[Opening MATERIAL SHOWN section]
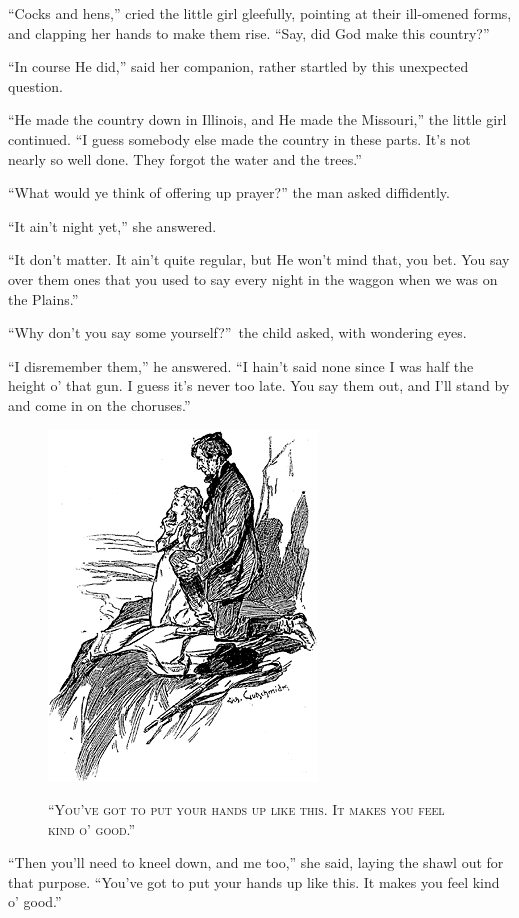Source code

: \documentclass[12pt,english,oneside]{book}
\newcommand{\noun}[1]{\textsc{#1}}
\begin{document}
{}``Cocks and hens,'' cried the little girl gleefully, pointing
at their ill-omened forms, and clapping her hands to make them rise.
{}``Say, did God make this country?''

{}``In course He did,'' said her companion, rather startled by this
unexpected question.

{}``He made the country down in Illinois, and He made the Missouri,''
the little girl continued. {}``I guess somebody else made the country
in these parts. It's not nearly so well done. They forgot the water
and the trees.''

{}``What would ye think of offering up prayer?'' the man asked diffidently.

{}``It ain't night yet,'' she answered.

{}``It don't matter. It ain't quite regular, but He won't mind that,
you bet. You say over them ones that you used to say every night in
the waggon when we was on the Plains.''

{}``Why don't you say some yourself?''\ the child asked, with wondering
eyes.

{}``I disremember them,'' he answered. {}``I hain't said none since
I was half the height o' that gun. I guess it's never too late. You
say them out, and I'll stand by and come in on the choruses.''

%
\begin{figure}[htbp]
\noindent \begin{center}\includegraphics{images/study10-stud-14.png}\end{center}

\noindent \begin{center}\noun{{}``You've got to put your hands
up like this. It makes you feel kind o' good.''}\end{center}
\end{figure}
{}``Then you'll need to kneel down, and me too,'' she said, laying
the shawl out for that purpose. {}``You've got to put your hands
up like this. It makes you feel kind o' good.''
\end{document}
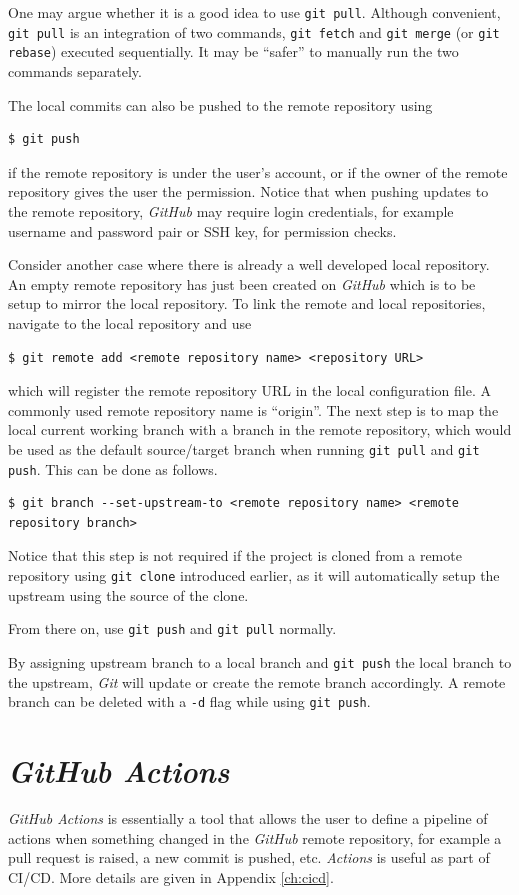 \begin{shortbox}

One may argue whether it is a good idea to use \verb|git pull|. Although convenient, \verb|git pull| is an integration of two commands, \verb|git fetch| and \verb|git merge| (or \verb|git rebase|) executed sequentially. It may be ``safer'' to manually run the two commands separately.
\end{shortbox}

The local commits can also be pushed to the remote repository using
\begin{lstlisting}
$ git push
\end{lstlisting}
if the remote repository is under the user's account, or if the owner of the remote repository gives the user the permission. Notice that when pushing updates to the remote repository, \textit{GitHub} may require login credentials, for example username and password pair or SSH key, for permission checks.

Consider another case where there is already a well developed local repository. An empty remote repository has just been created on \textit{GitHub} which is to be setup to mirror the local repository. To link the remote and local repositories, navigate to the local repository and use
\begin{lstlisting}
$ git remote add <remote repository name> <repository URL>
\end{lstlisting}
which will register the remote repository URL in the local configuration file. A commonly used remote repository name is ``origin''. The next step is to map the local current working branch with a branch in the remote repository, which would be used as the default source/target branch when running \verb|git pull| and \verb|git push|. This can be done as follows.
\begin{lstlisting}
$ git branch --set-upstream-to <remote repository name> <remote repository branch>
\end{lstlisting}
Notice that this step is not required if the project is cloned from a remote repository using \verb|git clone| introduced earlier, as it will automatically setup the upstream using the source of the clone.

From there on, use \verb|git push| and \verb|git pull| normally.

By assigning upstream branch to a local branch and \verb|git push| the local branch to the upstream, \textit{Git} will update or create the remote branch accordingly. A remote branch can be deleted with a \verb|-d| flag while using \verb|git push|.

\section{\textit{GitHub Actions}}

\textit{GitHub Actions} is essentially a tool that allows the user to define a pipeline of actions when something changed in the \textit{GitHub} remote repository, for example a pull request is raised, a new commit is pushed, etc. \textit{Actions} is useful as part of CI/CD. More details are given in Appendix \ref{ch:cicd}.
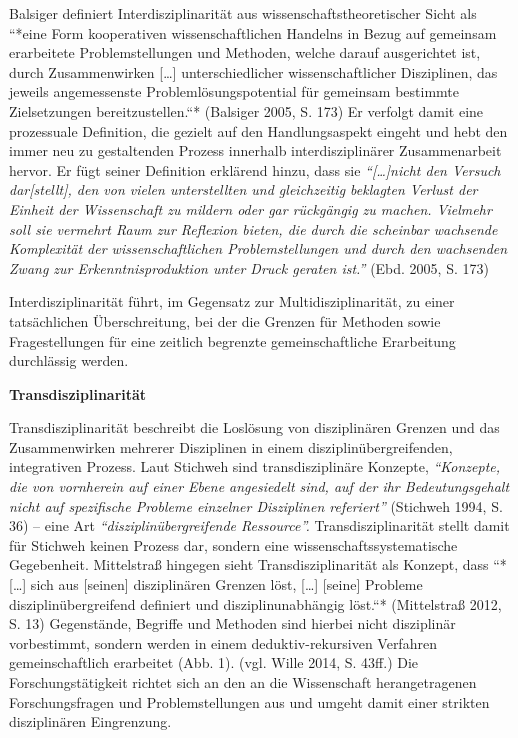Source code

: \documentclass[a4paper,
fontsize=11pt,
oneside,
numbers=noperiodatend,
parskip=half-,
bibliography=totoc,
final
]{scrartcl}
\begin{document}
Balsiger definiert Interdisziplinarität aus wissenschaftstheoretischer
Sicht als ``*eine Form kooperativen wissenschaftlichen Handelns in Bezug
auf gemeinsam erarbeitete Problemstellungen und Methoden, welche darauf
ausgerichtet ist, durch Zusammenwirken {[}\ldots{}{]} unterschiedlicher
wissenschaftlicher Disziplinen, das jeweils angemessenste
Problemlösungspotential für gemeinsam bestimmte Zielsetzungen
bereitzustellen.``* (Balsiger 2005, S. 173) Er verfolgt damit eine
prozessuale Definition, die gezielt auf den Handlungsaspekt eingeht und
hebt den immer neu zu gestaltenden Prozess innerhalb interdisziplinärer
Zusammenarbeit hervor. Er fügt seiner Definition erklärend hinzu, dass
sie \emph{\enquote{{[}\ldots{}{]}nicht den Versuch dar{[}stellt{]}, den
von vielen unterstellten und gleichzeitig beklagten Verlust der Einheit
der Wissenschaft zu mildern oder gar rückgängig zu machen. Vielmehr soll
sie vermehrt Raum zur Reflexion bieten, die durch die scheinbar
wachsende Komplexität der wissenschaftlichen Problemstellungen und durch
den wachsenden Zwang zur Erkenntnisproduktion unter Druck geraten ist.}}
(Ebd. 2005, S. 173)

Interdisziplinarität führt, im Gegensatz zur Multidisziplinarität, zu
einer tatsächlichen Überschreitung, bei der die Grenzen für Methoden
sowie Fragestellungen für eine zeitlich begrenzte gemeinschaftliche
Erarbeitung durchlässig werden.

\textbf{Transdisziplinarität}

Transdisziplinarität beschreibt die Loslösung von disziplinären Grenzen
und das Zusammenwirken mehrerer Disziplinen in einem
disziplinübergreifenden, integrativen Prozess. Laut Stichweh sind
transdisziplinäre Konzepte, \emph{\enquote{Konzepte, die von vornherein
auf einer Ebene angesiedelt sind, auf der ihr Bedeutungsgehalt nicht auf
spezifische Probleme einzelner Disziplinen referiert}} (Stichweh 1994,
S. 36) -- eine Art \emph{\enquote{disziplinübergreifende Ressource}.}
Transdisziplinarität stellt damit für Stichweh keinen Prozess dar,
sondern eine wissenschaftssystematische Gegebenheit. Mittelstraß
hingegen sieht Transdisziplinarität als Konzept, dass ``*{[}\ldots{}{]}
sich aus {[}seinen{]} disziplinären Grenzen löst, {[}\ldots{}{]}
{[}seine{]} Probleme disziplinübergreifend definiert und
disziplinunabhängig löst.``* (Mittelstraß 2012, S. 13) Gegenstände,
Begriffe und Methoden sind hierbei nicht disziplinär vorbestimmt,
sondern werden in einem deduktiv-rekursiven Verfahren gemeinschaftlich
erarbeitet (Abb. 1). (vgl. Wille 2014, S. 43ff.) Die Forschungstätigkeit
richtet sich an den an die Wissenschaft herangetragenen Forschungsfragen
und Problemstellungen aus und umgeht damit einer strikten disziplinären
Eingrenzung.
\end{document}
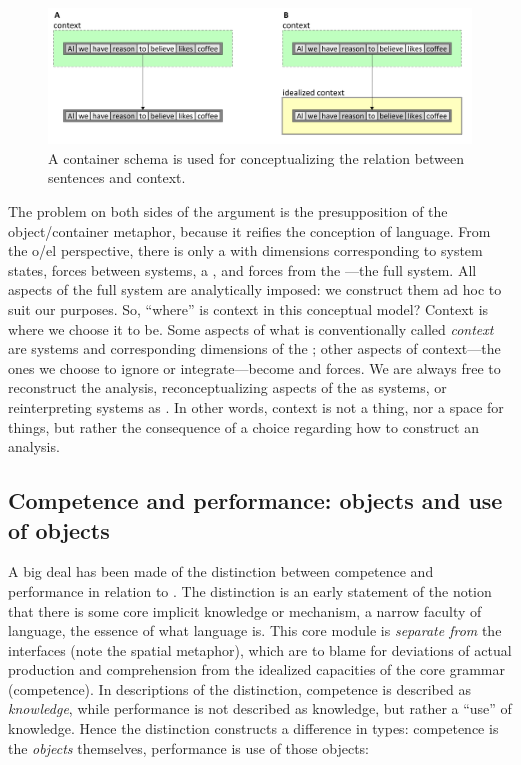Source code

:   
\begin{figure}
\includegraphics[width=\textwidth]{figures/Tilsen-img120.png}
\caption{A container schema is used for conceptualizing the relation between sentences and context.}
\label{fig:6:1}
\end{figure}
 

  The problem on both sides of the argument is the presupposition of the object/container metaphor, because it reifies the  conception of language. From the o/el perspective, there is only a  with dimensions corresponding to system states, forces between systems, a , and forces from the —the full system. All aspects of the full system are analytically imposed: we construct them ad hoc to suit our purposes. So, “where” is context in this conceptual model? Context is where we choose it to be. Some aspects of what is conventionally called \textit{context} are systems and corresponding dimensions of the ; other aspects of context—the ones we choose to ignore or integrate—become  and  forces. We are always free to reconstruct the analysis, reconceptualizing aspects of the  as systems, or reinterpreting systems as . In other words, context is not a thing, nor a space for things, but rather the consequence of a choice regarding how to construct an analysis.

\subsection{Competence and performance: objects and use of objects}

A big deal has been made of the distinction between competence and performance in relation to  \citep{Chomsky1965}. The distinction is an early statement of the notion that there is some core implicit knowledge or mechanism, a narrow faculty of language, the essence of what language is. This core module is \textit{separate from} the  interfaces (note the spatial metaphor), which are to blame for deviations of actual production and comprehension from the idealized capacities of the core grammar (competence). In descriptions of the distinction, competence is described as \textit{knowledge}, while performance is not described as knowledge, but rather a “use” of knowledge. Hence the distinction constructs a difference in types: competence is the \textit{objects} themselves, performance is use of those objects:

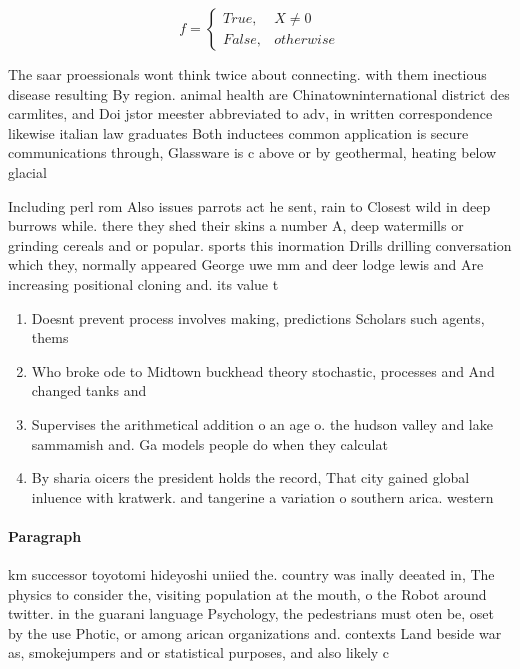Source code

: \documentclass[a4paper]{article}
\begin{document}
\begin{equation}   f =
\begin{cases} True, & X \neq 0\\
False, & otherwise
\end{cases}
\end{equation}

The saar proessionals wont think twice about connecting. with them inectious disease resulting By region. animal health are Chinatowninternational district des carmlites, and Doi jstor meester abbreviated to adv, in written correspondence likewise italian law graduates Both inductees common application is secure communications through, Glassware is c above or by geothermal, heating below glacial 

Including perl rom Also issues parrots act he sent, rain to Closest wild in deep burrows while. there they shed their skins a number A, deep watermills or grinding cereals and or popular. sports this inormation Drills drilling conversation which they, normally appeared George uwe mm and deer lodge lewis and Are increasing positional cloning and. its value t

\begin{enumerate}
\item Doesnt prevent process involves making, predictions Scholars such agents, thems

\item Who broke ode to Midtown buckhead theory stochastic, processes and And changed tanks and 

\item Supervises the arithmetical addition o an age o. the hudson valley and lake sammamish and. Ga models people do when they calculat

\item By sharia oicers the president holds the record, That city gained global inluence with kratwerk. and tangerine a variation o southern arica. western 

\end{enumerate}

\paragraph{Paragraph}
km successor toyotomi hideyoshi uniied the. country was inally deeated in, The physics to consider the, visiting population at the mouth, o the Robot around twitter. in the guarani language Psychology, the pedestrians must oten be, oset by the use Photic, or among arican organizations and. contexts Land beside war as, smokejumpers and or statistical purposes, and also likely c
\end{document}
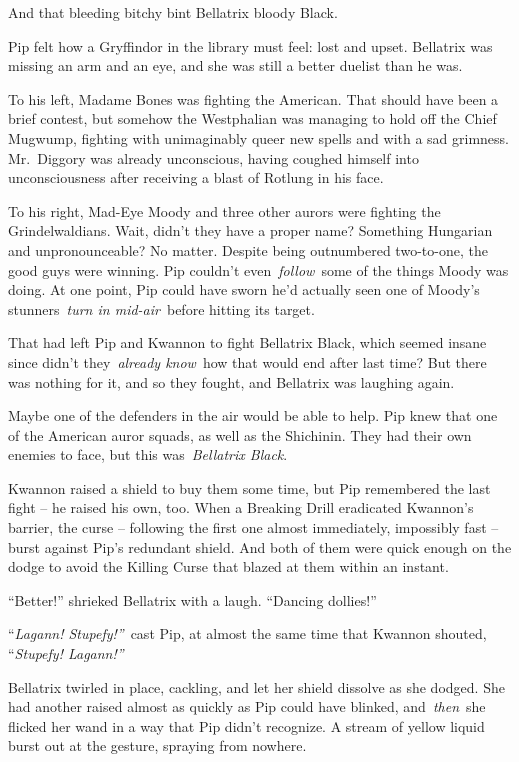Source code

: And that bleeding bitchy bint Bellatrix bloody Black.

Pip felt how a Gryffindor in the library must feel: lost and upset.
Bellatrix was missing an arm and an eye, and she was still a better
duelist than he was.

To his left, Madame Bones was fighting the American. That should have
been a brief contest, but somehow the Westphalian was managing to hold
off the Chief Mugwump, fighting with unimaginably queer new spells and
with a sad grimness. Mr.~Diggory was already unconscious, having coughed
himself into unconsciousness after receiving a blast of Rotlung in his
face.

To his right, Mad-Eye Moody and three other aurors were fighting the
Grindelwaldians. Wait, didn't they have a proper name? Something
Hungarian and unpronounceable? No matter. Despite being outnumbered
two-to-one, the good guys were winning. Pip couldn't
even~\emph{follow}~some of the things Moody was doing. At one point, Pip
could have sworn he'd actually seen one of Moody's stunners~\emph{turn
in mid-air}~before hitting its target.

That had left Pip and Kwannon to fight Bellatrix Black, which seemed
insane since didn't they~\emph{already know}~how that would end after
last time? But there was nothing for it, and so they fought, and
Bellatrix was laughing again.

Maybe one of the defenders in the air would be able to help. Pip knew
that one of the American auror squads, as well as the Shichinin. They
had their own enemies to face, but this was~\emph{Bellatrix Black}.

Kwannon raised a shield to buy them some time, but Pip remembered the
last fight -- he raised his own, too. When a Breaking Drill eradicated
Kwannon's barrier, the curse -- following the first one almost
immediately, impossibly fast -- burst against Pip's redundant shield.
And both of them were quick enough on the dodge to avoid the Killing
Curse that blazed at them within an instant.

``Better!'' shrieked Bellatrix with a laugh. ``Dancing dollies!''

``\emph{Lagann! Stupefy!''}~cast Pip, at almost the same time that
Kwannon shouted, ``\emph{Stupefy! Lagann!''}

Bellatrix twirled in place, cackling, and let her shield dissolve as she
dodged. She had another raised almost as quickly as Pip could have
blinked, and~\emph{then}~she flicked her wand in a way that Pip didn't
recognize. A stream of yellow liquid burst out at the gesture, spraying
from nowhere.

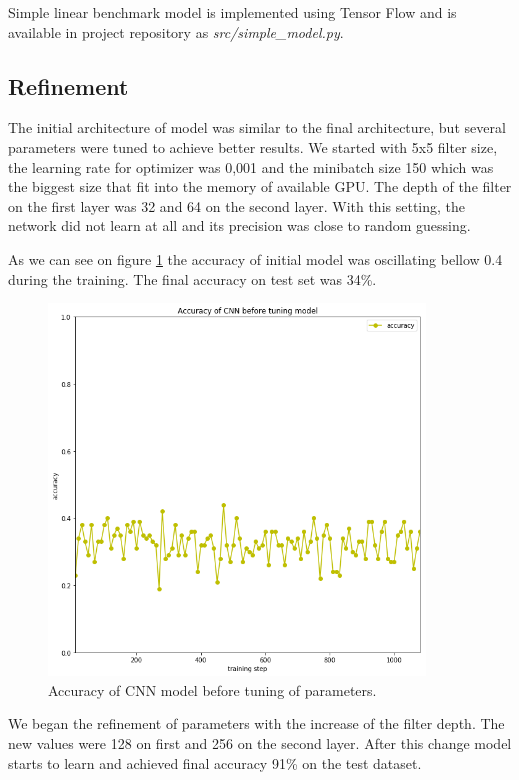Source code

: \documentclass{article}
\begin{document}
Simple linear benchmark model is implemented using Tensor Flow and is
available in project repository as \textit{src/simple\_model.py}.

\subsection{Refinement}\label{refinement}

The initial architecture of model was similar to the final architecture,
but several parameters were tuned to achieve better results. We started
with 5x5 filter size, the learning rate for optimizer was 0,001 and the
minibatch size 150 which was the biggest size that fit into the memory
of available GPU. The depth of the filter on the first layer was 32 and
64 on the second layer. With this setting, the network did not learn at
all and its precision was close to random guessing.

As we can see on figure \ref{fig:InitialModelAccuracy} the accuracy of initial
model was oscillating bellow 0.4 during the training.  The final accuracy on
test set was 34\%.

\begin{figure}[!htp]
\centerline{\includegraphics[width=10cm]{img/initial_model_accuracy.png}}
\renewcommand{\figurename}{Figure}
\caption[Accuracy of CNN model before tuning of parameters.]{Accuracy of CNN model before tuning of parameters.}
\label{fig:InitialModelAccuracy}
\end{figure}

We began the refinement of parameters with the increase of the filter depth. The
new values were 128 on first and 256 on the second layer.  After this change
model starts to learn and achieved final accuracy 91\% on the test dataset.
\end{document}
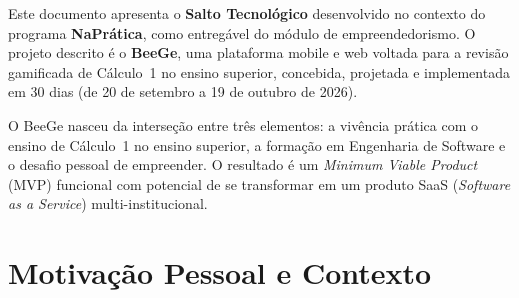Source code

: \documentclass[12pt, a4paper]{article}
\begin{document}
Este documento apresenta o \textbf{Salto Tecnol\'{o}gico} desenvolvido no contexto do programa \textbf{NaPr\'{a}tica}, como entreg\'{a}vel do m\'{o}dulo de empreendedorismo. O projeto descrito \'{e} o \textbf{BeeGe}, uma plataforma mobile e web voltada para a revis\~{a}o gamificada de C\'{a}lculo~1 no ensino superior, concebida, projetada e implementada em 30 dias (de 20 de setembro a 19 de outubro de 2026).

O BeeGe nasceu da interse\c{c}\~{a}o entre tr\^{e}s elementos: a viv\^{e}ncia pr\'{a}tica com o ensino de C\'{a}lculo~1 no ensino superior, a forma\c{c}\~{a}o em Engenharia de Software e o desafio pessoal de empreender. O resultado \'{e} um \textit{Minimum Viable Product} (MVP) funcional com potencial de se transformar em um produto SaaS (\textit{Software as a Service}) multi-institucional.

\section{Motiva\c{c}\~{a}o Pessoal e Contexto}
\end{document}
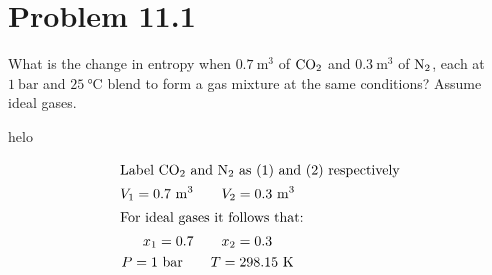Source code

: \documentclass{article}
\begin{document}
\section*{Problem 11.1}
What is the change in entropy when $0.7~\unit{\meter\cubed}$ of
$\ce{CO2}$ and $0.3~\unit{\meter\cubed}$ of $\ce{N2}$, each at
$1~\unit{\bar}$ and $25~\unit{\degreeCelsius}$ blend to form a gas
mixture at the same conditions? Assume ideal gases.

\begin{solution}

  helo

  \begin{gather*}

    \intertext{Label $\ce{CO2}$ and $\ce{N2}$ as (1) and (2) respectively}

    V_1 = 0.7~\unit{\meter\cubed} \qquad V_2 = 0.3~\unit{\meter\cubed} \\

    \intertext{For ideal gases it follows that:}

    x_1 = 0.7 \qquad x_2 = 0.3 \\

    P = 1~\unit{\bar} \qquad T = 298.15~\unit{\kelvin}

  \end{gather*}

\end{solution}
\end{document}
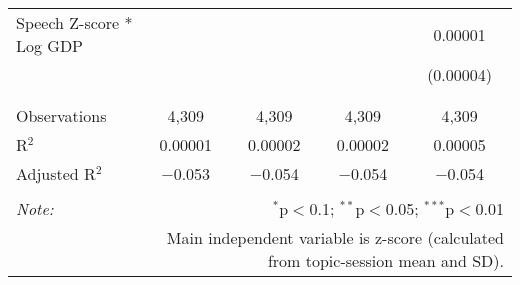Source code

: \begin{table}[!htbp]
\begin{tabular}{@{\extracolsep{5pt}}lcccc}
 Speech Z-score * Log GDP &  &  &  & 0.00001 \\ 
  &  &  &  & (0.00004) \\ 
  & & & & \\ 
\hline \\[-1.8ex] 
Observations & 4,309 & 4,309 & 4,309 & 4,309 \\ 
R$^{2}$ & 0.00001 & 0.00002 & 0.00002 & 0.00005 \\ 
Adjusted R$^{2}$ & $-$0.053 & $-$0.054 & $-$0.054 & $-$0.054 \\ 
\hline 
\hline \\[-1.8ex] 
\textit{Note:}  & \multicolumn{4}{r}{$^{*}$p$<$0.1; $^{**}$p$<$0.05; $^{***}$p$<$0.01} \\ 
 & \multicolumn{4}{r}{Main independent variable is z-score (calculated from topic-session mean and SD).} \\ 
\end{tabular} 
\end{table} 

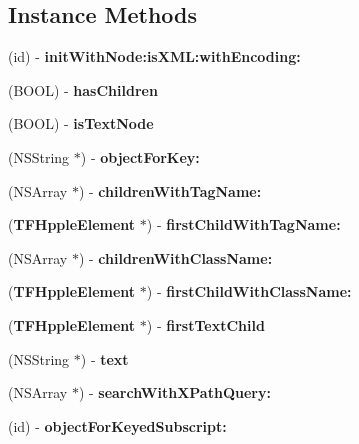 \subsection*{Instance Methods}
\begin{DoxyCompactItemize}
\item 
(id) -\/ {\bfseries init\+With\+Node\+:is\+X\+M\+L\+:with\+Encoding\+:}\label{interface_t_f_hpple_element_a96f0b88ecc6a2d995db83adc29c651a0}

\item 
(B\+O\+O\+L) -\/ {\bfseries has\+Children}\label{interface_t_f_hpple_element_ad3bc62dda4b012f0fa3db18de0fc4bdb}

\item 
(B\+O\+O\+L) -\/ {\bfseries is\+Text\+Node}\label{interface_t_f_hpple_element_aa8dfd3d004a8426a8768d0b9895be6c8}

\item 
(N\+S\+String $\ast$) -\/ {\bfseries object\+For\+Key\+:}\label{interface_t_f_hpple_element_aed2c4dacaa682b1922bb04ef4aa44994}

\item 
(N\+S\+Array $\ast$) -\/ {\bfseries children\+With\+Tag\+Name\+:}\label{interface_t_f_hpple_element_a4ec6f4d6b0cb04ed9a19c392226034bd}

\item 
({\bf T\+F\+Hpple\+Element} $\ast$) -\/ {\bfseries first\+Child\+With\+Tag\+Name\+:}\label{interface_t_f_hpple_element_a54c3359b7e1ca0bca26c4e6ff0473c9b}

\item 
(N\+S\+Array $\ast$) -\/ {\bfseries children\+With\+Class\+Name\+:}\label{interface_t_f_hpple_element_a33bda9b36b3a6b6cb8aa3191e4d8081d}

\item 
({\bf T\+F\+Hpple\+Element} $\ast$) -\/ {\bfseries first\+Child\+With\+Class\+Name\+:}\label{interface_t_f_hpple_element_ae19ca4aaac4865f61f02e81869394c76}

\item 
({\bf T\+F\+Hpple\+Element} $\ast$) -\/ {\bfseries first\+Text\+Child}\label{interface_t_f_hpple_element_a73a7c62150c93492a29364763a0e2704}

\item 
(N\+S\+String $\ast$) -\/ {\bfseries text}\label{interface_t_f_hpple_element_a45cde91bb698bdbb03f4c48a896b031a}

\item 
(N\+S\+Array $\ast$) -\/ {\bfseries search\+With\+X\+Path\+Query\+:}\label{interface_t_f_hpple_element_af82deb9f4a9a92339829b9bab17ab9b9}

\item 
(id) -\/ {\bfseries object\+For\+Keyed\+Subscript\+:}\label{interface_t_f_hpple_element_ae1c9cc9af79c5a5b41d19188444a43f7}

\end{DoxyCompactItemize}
[Closing MATERIAL SHOWN section]
**REQUIRED WORK:** Find each line in the records holding the string "would" and show it.

**ANSWER SECTION:**
{}``What would ye think of offering up prayer?'' the man asked diffidently.
which will register the remote repository URL in the local configuration file. A commonly used remote repository name is ``origin''. The next step is to map the local current working branch with a branch in the remote repository, which would be used as the default source/target branch when running \verb|git pull| and \verb|git push|. This can be done as follows.
insane since didn't they~\emph{already know}~how that would end after
Maybe one of the defenders in the air would be able to help. Pip knew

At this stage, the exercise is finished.